▸ **Task brief**: Word for word, reproduce the records, keeping none of the pictures.

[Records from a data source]
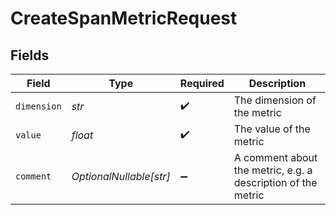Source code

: # CreateSpanMetricRequest


## Fields

| Field                                                        | Type                                                         | Required                                                     | Description                                                  |
| ------------------------------------------------------------ | ------------------------------------------------------------ | ------------------------------------------------------------ | ------------------------------------------------------------ |
| `dimension`                                                  | *str*                                                        | :heavy_check_mark:                                           | The dimension of the metric                                  |
| `value`                                                      | *float*                                                      | :heavy_check_mark:                                           | The value of the metric                                      |
| `comment`                                                    | *OptionalNullable[str]*                                      | :heavy_minus_sign:                                           | A comment about the metric, e.g. a description of the metric |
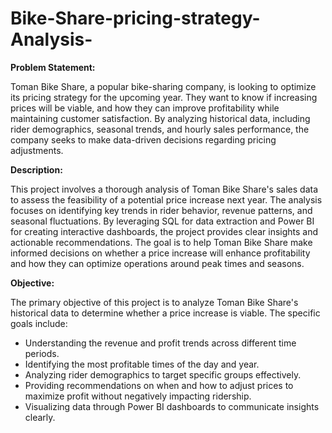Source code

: # Bike-Share-pricing-strategy-Analysis-

**Problem Statement:**

Toman Bike Share, a popular bike-sharing company, is looking to optimize its pricing strategy for the upcoming year. They want to know if increasing prices will be viable, and how they can improve profitability while maintaining customer satisfaction. By analyzing historical data, including rider demographics, seasonal trends, and hourly sales performance, the company seeks to make data-driven decisions regarding pricing adjustments.

**Description:**

This project involves a thorough analysis of Toman Bike Share's sales data to assess the feasibility of a potential price increase next year. The analysis focuses on identifying key trends in rider behavior, revenue patterns, and seasonal fluctuations. By leveraging SQL for data extraction and Power BI for creating interactive dashboards, the project provides clear insights and actionable recommendations. The goal is to help Toman Bike Share make informed decisions on whether a price increase will enhance profitability and how they can optimize operations around peak times and seasons.

**Objective:**

The primary objective of this project is to analyze Toman Bike Share's historical data to determine whether a price increase is viable. The specific goals include:

- Understanding the revenue and profit trends across different time periods.
- Identifying the most profitable times of the day and year.
- Analyzing rider demographics to target specific groups effectively.
- Providing recommendations on when and how to adjust prices to maximize profit without negatively impacting ridership.
- Visualizing data through Power BI dashboards to communicate insights clearly.




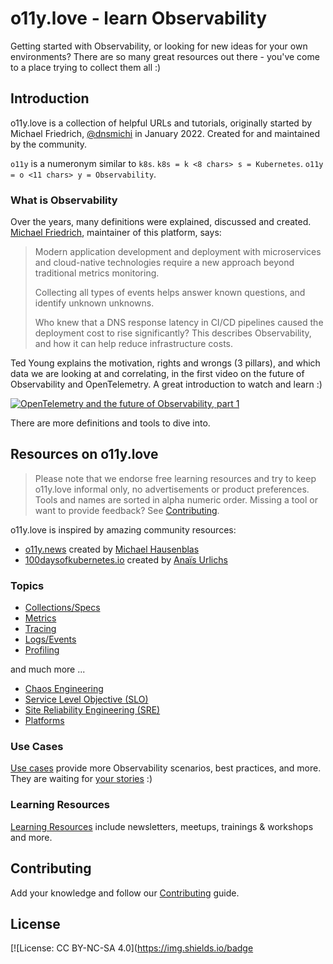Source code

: # o11y.love - learn Observability

Getting started with Observability, or looking for new ideas for your own environments? There are so many great resources out there - you've come to a place trying to collect them all :)

## Introduction

o11y.love is a collection of helpful URLs and tutorials, originally started by Michael Friedrich, [@dnsmichi](https://twitter.com/dnsmichi) in January 2022. Created for and maintained by the community. 

`o11y` is a numeronym similar to `k8s`. `k8s = k <8 chars> s = Kubernetes`. `o11y = o <11 chars> y = Observability`.

### What is Observability

Over the years, many definitions were explained, discussed and created. [Michael Friedrich](https://dnsmichi.at/about/), maintainer of this platform, says:

> Modern application development and deployment with microservices and cloud-native technologies require a new approach beyond traditional metrics monitoring. 
>
> Collecting all types of events helps answer known questions, and identify unknown unknowns. 
>
> Who knew that a DNS response latency in CI/CD pipelines caused the deployment cost to rise significantly? This describes Observability, and how it can help reduce infrastructure costs.


Ted Young explains the motivation, rights and wrongs (3 pillars), and which data we are looking at and correlating, in the first video on the future of Observability and OpenTelemetry. A great introduction to watch and learn :)

[![OpenTelemetry and the future of Observability, part 1](https://img.youtube.com/vi/pLPMAAOSxSE/0.jpg)](https://youtu.be/pLPMAAOSxSE)

There are more definitions and tools to dive into.

## Resources on o11y.love 

> Please note that we endorse free learning resources and try to keep o11y.love informal only, no advertisements or product preferences. Tools and names are sorted in alpha numeric order. Missing a tool or want to provide feedback? See [Contributing](contributing.md). 

o11y.love is inspired by amazing community resources:

- [o11y.news](https://o11y.news) created by [Michael Hausenblas](https://twitter.com/mhausenblas) 
- [100daysofkubernetes.io](https://100daysofkubernetes.io) created by [Anaïs Urlichs](https://twitter.com/urlichsanais)

### Topics

- [Collections/Specs](topics/collections-specs.md)
- [Metrics](topics/metrics.md)
- [Tracing](topics/tracing.md)
- [Logs/Events](topics/logs-events.md)
- [Profiling](topics/profiling.md)

and much more ...

- [Chaos Engineering](topics/chaos-engineering.md)
- [Service Level Objective (SLO)](topics/slo.md)
- [Site Reliability Engineering (SRE)](topics/sre.md)
- [Platforms](topics/platforms.md)


### Use Cases

[Use cases](use-cases.md) provide more Observability scenarios, best practices, and more. They are waiting for [your stories](contributing.md) :)

### Learning Resources

[Learning Resources](learning-resources.md) include newsletters, meetups, trainings & workshops and more. 

## Contributing

Add your knowledge and follow our [Contributing](contributing.md) guide. 

## License

[![License: CC BY-NC-SA 4.0](https://img.shields.io/badge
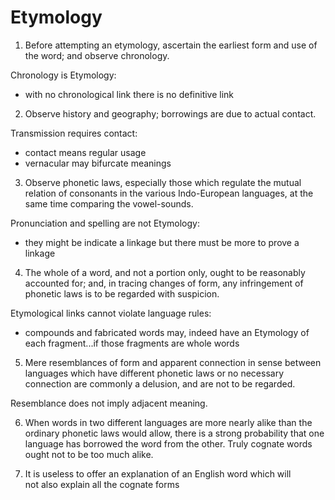 # Etymology


1. Before attempting an etymology, ascertain the earliest form and use of the word; and observe chronology.

Chronology is Etymology:
- with no chronological link there is no definitive link


2. Observe history and geography; borrowings are due to actual contact.

Transmission requires contact:
- contact means regular usage
- vernacular may bifurcate meanings


3. Observe phonetic laws, especially those which regulate the mutual relation of consonants in the various Indo-European languages, at the same time comparing the vowel-sounds.

Pronunciation and spelling are not Etymology:
- they might be indicate a linkage but there must be more to prove a linkage


4. The whole of a word, and not a portion only, ought to be reasonably accounted for; and, in tracing changes of form, any infringement of phonetic laws is to be regarded with suspicion.

Etymological links cannot violate language rules:
- compounds and fabricated words may, indeed have an Etymology of each fragment...if those fragments are whole words


5. Mere resemblances of form and apparent connection in sense between languages which have different phonetic laws or no necessary connection are commonly a delusion, and are not to be regarded.

Resemblance does not imply adjacent meaning.


6. When words in two different languages are more nearly alike than the ordinary phonetic laws would allow, there is a strong probability that one language has borrowed the word from the other. Truly cognate words ought not to be too much alike.




7. It is useless to offer an explanation of an English word which will not also explain all the cognate forms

▸ **Task solution**:
Source code

: # CreateSpanMetricRequest


## Fields

| Field                                                        | Type                                                         | Required                                                     | Description                                                  |
| ------------------------------------------------------------ | ------------------------------------------------------------ | ------------------------------------------------------------ | ------------------------------------------------------------ |
| `dimension`                                                  | *str*                                                        | :heavy_check_mark:                                           | The dimension of the metric                                  |
| `value`                                                      | *float*                                                      | :heavy_check_mark:                                           | The value of the metric                                      |
| `comment`                                                    | *OptionalNullable[str]*                                      | :heavy_minus_sign:                                           | A comment about the metric, e.g. a description of the metric |
Source code

: # Bike-Share-pricing-strategy-Analysis-

**Problem Statement:**

Toman Bike Share, a popular bike-sharing company, is looking to optimize its pricing strategy for the upcoming year. They want to know if increasing prices will be viable, and how they can improve profitability while maintaining customer satisfaction. By analyzing historical data, including rider demographics, seasonal trends, and hourly sales performance, the company seeks to make data-driven decisions regarding pricing adjustments.

**Description:**

This project involves a thorough analysis of Toman Bike Share's sales data to assess the feasibility of a potential price increase next year. The analysis focuses on identifying key trends in rider behavior, revenue patterns, and seasonal fluctuations. By leveraging SQL for data extraction and Power BI for creating interactive dashboards, the project provides clear insights and actionable recommendations. The goal is to help Toman Bike Share make informed decisions on whether a price increase will enhance profitability and how they can optimize operations around peak times and seasons.

**Objective:**

The primary objective of this project is to analyze Toman Bike Share's historical data to determine whether a price increase is viable. The specific goals include:

- Understanding the revenue and profit trends across different time periods.
- Identifying the most profitable times of the day and year.
- Analyzing rider demographics to target specific groups effectively.
- Providing recommendations on when and how to adjust prices to maximize profit without negatively impacting ridership.
- Visualizing data through Power BI dashboards to communicate insights clearly.




Source code

: # o11y.love - learn Observability

Getting started with Observability, or looking for new ideas for your own environments? There are so many great resources out there - you've come to a place trying to collect them all :)

## Introduction

o11y.love is a collection of helpful URLs and tutorials, originally started by Michael Friedrich, [@dnsmichi](https://twitter.com/dnsmichi) in January 2022. Created for and maintained by the community. 

`o11y` is a numeronym similar to `k8s`. `k8s = k <8 chars> s = Kubernetes`. `o11y = o <11 chars> y = Observability`.

### What is Observability

Over the years, many definitions were explained, discussed and created. [Michael Friedrich](https://dnsmichi.at/about/), maintainer of this platform, says:

> Modern application development and deployment with microservices and cloud-native technologies require a new approach beyond traditional metrics monitoring. 
>
> Collecting all types of events helps answer known questions, and identify unknown unknowns. 
>
> Who knew that a DNS response latency in CI/CD pipelines caused the deployment cost to rise significantly? This describes Observability, and how it can help reduce infrastructure costs.


Ted Young explains the motivation, rights and wrongs (3 pillars), and which data we are looking at and correlating, in the first video on the future of Observability and OpenTelemetry. A great introduction to watch and learn :)

[![OpenTelemetry and the future of Observability, part 1](https://img.youtube.com/vi/pLPMAAOSxSE/0.jpg)](https://youtu.be/pLPMAAOSxSE)

There are more definitions and tools to dive into.

## Resources on o11y.love 

> Please note that we endorse free learning resources and try to keep o11y.love informal only, no advertisements or product preferences. Tools and names are sorted in alpha numeric order. Missing a tool or want to provide feedback? See [Contributing](contributing.md). 

o11y.love is inspired by amazing community resources:

- [o11y.news](https://o11y.news) created by [Michael Hausenblas](https://twitter.com/mhausenblas) 
- [100daysofkubernetes.io](https://100daysofkubernetes.io) created by [Anaïs Urlichs](https://twitter.com/urlichsanais)

### Topics

- [Collections/Specs](topics/collections-specs.md)
- [Metrics](topics/metrics.md)
- [Tracing](topics/tracing.md)
- [Logs/Events](topics/logs-events.md)
- [Profiling](topics/profiling.md)

and much more ...

- [Chaos Engineering](topics/chaos-engineering.md)
- [Service Level Objective (SLO)](topics/slo.md)
- [Site Reliability Engineering (SRE)](topics/sre.md)
- [Platforms](topics/platforms.md)


### Use Cases

[Use cases](use-cases.md) provide more Observability scenarios, best practices, and more. They are waiting for [your stories](contributing.md) :)

### Learning Resources

[Learning Resources](learning-resources.md) include newsletters, meetups, trainings & workshops and more. 

## Contributing

Add your knowledge and follow our [Contributing](contributing.md) guide. 

## License

[![License: CC BY-NC-SA 4.0](https://img.shields.io/badge
 # Etymology


1. Before attempting an etymology, ascertain the earliest form and use of the word; and observe chronology.

Chronology is Etymology:
- with no chronological link there is no definitive link


2. Observe history and geography; borrowings are due to actual contact.

Transmission requires contact:
- contact means regular usage
- vernacular may bifurcate meanings


3. Observe phonetic laws, especially those which regulate the mutual relation of consonants in the various Indo-European languages, at the same time comparing the vowel-sounds.

Pronunciation and spelling are not Etymology:
- they might be indicate a linkage but there must be more to prove a linkage


4. The whole of a word, and not a portion only, ought to be reasonably accounted for; and, in tracing changes of form, any infringement of phonetic laws is to be regarded with suspicion.

Etymological links cannot violate language rules:
- compounds and fabricated words may, indeed have an Etymology of each fragment...if those fragments are whole words


5. Mere resemblances of form and apparent connection in sense between languages which have different phonetic laws or no necessary connection are commonly a delusion, and are not to be regarded.

Resemblance does not imply adjacent meaning.


6. When words in two different languages are more nearly alike than the ordinary phonetic laws would allow, there is a strong probability that one language has borrowed the word from the other. Truly cognate words ought not to be too much alike.




7. It is useless to offer an explanation of an English word which will not also explain all the cognate forms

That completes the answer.